Locate the word "prime" in the entries below, then gather every line that holds it.

(Task inputs Opens)

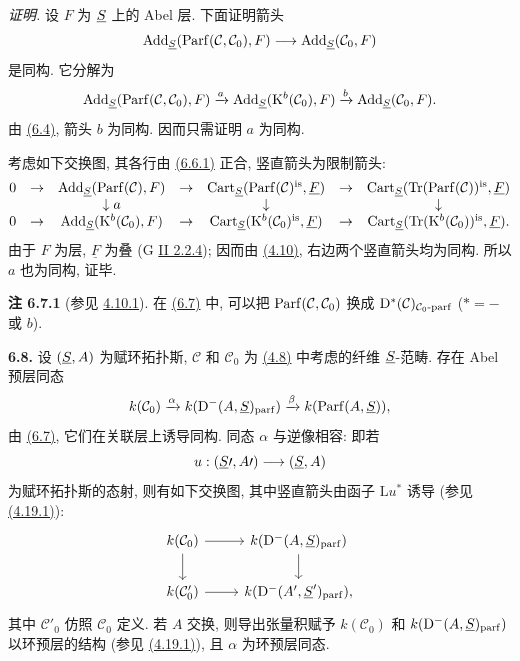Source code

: \emph{证明.} 设 \(F\) 为 \(\sgaIS\) 上的 Abel 层. 下面证明箭头
\[
  \Add_{\sgaIS}(\Parf(\mathcal C,\mathcal C_0),F)
  \longrightarrow
  \Add_{\sgaIS}(\mathcal C_0,F)
\]
是同构. 它分解为
\[
\Add_{\sgaIS}(\Parf(\mathcal C,\mathcal C_0),F)
 \xrightarrow{a}
\Add_{\sgaIS}(\Kpx^b(\mathcal C_0),F)
 \xrightarrow{b}
\Add_{\sgaIS}(\mathcal C_0,F).
\]
由 \hyperlink{sga6.e01.lem.6-4}{(6.4)}, 箭头 \(b\) 为同构. 因而只需证明 \(a\) 为同构.

考虑如下交换图, 其各行由 \hyperlink{sga6.e01.eq.6-6-1}{(6.6.1)} 正合, 竖直箭头为限制箭头:
\[
\begin{array}{@{}ccccccc@{}}
0&\to&\Add_{\sgaIS}(\Parf(\mathcal C),F)&\to&\Cart_{\sgaIS}(\Parf(\mathcal C)^{\is},\underline F)&\to&\Cart_{\sgaIS}(\Tr(\Parf(\mathcal C))^{\is},\underline F)\\
&&\downarrow a&&\downarrow&&\downarrow\\
0&\to&\Add_{\sgaIS}(\Kpx^b(\mathcal C_0),F)&\to&\Cart_{\sgaIS}(\Kpx^b(\mathcal C_0)^{\is},\underline F)&\to&\Cart_{\sgaIS}(\Tr(\Kpx^b(\mathcal C_0))^{\is},\underline F).
\end{array}
\]
由于 \(F\) 为层, \(\underline F\) 为叠 (G \hyperlink{sga6.e02.def.2-2-4}{II 2.2.4}); 因而由 \hyperlink{sga6.e01.prop.4-10}{(4.10)}, 右边两个竖直箭头均为同构. 所以 \(a\) 也为同构, 证毕.

\textbf{注 6.7.1} (参见 \hyperlink{sga6.e01.rem.4-10-1}{4.10.1}). 在 \hyperlink{sga6.e01.prop.6-7}{(6.7)} 中, 可以把 \(\Parf(\mathcal C,\mathcal C_0)\) 换成 \(\Dpx^*(\mathcal C)_{\mathcal C_0\text{-}\mathrm{parf}}\) (\(*=-\) 或 \(b\)).

\textbf{6.8.} 设 \((\sgaIS,A)\) 为赋环拓扑斯, \(\mathcal C\) 和 \(\mathcal C_0\) 为 \hyperlink{sga6.e01.ex.4-8}{(4.8)} 中考虑的纤维 \(\sgaIS\)-范畴. 存在 Abel 预层同态
\[
  k(\mathcal C_0)
  \xrightarrow{\alpha}
  k(\Dpx^-(A,\sgaIS)_{\mathrm{parf}})
  \xrightarrow{\beta}
  k(\Parf(A,\sgaIS)),
\]
由 \hyperlink{sga6.e01.prop.6-7}{(6.7)}, 它们在关联层上诱导同构. 同态 \(\alpha\) 与逆像相容: 即若
\[
  u:(\sgaIS\prime,A\prime)\longrightarrow(\sgaIS,A)
\]
为赋环拓扑斯的态射, 则有如下交换图, 其中竖直箭头由函子 \(\mathrm L u^*\) 诱导 (参见 \hyperlink{sga6.e01.cor.4-19-1}{(4.19.1)}):
\[
\begin{tikzcd}
 k(\mathcal C_0) \arrow[r] \arrow[d] & k(\Dpx^-(A,\sgaIS)_{\mathrm{parf}}) \arrow[d]\\
 k(\mathcal C'_0) \arrow[r] & k(\Dpx^-(A',\sgaIS')_{\mathrm{parf}}),
\end{tikzcd}
\]
其中 \(\mathcal C'_0\) 仿照 \(\mathcal C_0\) 定义. 若 \(A\) 交换, 则导出张量积赋予 \(k(\mathcal C_0)\) 和 \(k(\Dpx^-(A,\sgaIS)_{\mathrm{parf}})\) 以环预层的结构 (参见 \hyperlink{sga6.e01.cor.4-19-1}{(4.19.1)}), 且 \(\alpha\) 为环预层同态.

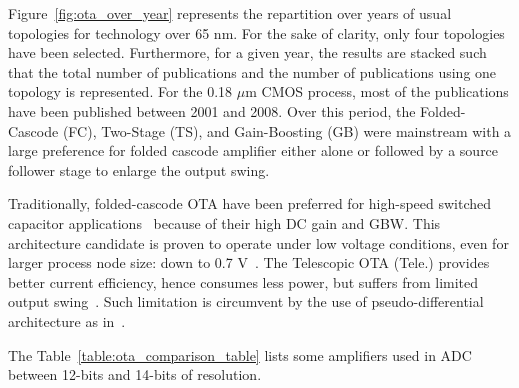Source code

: Figure~\ref{fig:ota_over_year} represents the repartition over years of usual topologies for technology over 65 nm. For the sake of clarity, only four topologies have been selected. Furthermore, for a given year, the results are stacked such that the total number of publications and the number of publications using one topology is represented.
For the 0.18 \(\mu \)m CMOS process, most of the publications have been published between 2001 and 2008. Over this period, the Folded-Cascode (FC), Two-Stage (TS), and Gain-Boosting (GB) were mainstream with a large preference for folded cascode amplifier either alone or followed by a source follower stage to enlarge the output swing.

Traditionally, folded-cascode OTA have been preferred for high-speed switched capacitor applications~\cite{Olivera1999, Adut2003} because of their high DC gain and GBW\@. This architecture candidate is proven to operate under low voltage conditions, even for larger process node size: down to 0.7 V~\cite{Sauerbrey2002, Ahn2005}.
The Telescopic OTA (Tele.) provides better current efficiency, hence consumes less power, but suffers from limited output swing~\cite{Quinn2000}. Such limitation is circumvent by the use of pseudo-differential architecture as in~\cite{Chiu2004}.

The Table~\ref{table:ota_comparison_table} lists some amplifiers used in ADC between 12-bits and 14-bits of resolution. 

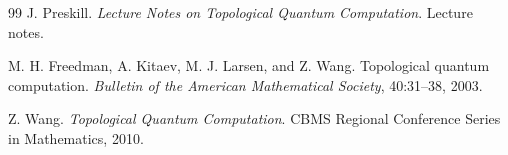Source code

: \documentclass[11pt]{article}
\begin{document}
\begin{thebibliography}{99}
J. Preskill.
\newblock \emph{Lecture Notes on Topological Quantum Computation}.
\newblock Lecture notes.

M. H. Freedman, A. Kitaev, M. J. Larsen, and Z. Wang.
\newblock Topological quantum computation.
\newblock \emph{Bulletin of the American Mathematical Society}, 40:31--38, 2003.

Z. Wang.
\newblock \emph{Topological Quantum Computation}.
\newblock CBMS Regional Conference Series in Mathematics, 2010.

\end{thebibliography}
\end{document}
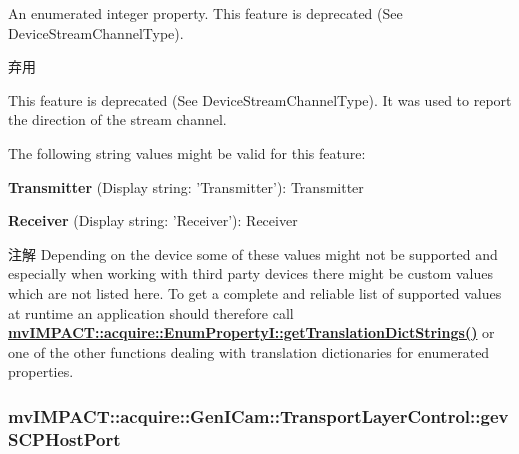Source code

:An enumerated integer property. This feature is deprecated (See Device\+Stream\+Channel\+Type). 

\begin{DoxyRefDesc}{弃用}
\item[\hyperlink{deprecated__deprecated000084}{弃用}]This feature is deprecated (See Device\+Stream\+Channel\+Type). It was used to report the direction of the stream channel.\end{DoxyRefDesc}


The following string values might be valid for this feature\+:
\begin{DoxyItemize}
\item {\bfseries Transmitter} (Display string\+: 'Transmitter')\+: Transmitter
\item {\bfseries Receiver} (Display string\+: 'Receiver')\+: Receiver
\end{DoxyItemize}

\begin{DoxyNote}{注解}
Depending on the device some of these values might not be supported and especially when working with third party devices there might be custom values which are not listed here. To get a complete and reliable list of supported values at runtime an application should therefore call {\bfseries \hyperlink{classmv_i_m_p_a_c_t_1_1acquire_1_1_enum_property_i_a0ba6ccbf5ee69784d5d0b537924d26b6}{mv\+I\+M\+P\+A\+C\+T\+::acquire\+::\+Enum\+Property\+I\+::get\+Translation\+Dict\+Strings()}} or one of the other functions dealing with translation dictionaries for enumerated properties. 
\end{DoxyNote}
\hypertarget{classmv_i_m_p_a_c_t_1_1acquire_1_1_gen_i_cam_1_1_transport_layer_control_af2fd412fe30ab9192ef3f097eaf015c5}{
\subsubsection[{gev\+S\+C\+P\+Host\+Port}]{ mv\+I\+M\+P\+A\+C\+T\+::acquire\+::\+Gen\+I\+Cam\+::\+Transport\+Layer\+Control\+::gev\+S\+C\+P\+Host\+Port}}\label{classmv_i_m_p_a_c_t_1_1acquire_1_1_gen_i_cam_1_1_transport_layer_control_af2fd412fe30ab9192ef3f097eaf015c5}


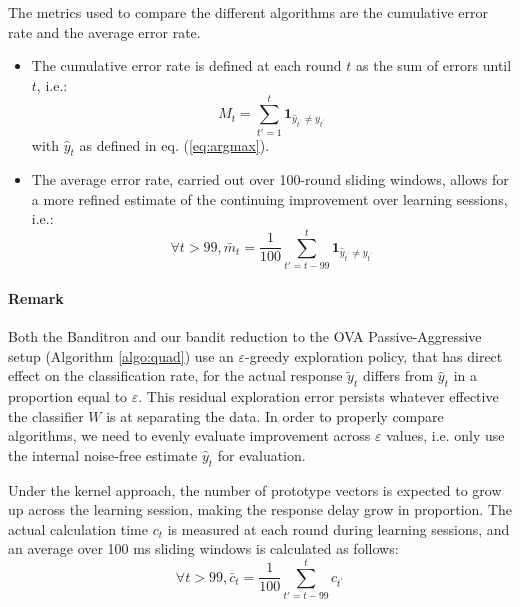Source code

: \documentclass[preprint,12pt,authoryear]{elsarticle}
\begin{document}
The metrics used to compare the different algorithms are the cumulative error rate and the average error rate. 
\begin{itemize}
\item The cumulative error rate is defined at each round $t$ as the sum of errors until $t$, i.e.:
$$M_t = \sum_{t'=1}^t \mathbf{1}_{\hat{y}_{t^\prime}\neq y_{t^\prime}} $$
with $\hat{y}_t$ as defined in eq. (\ref{eq:argmax}).
\item The average error rate, carried out over 100-round sliding windows, allows for a more refined estimate of the continuing improvement over learning sessions, i.e.:
$$\forall t>99, \bar{m}_t = \frac{1}{100} \sum_{t'=t - 99}^t \mathbf{1}_{\hat{y}_{t^\prime}\neq y_{t^\prime}}$$
\end{itemize}

\paragraph{Remark} Both the Banditron and our bandit reduction to the OVA Passive-Aggressive setup (Algorithm \ref{algo:quad}) use an $\varepsilon$-greedy exploration policy, that has direct effect on the  classification rate, for the actual response  $\tilde{y}_t$ differs from $\hat{y}_t$ in a proportion equal to $\varepsilon$. This residual exploration error persists whatever effective the classifier $W$ is at separating the data. In order to properly compare algorithms, we need to evenly evaluate improvement across $\varepsilon$ values, i.e. only use the internal noise-free estimate $\hat{y}_t$ for evaluation.


Under the kernel approach, the number of prototype vectors is expected to grow up across the learning session, making the response delay grow in proportion. The actual calculation time $c_t$ is measured at each round during learning sessions, and an average over 100 ms sliding windows is calculated as follows:
 $$\forall t>99, \bar{c}_t = \frac{1}{100} \sum_{t'=t - 99}^t c_{t^\prime}$$
\end{document}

(Task inputs Closes)

* [Expected output]:
  u:(\sgaIS\prime,A\prime)\longrightarrow(\sgaIS,A)
$$M_t = \sum_{t'=1}^t \mathbf{1}_{\hat{y}_{t^\prime}\neq y_{t^\prime}} $$
$$\forall t>99, \bar{m}_t = \frac{1}{100} \sum_{t'=t - 99}^t \mathbf{1}_{\hat{y}_{t^\prime}\neq y_{t^\prime}}$$
 $$\forall t>99, \bar{c}_t = \frac{1}{100} \sum_{t'=t - 99}^t c_{t^\prime}$$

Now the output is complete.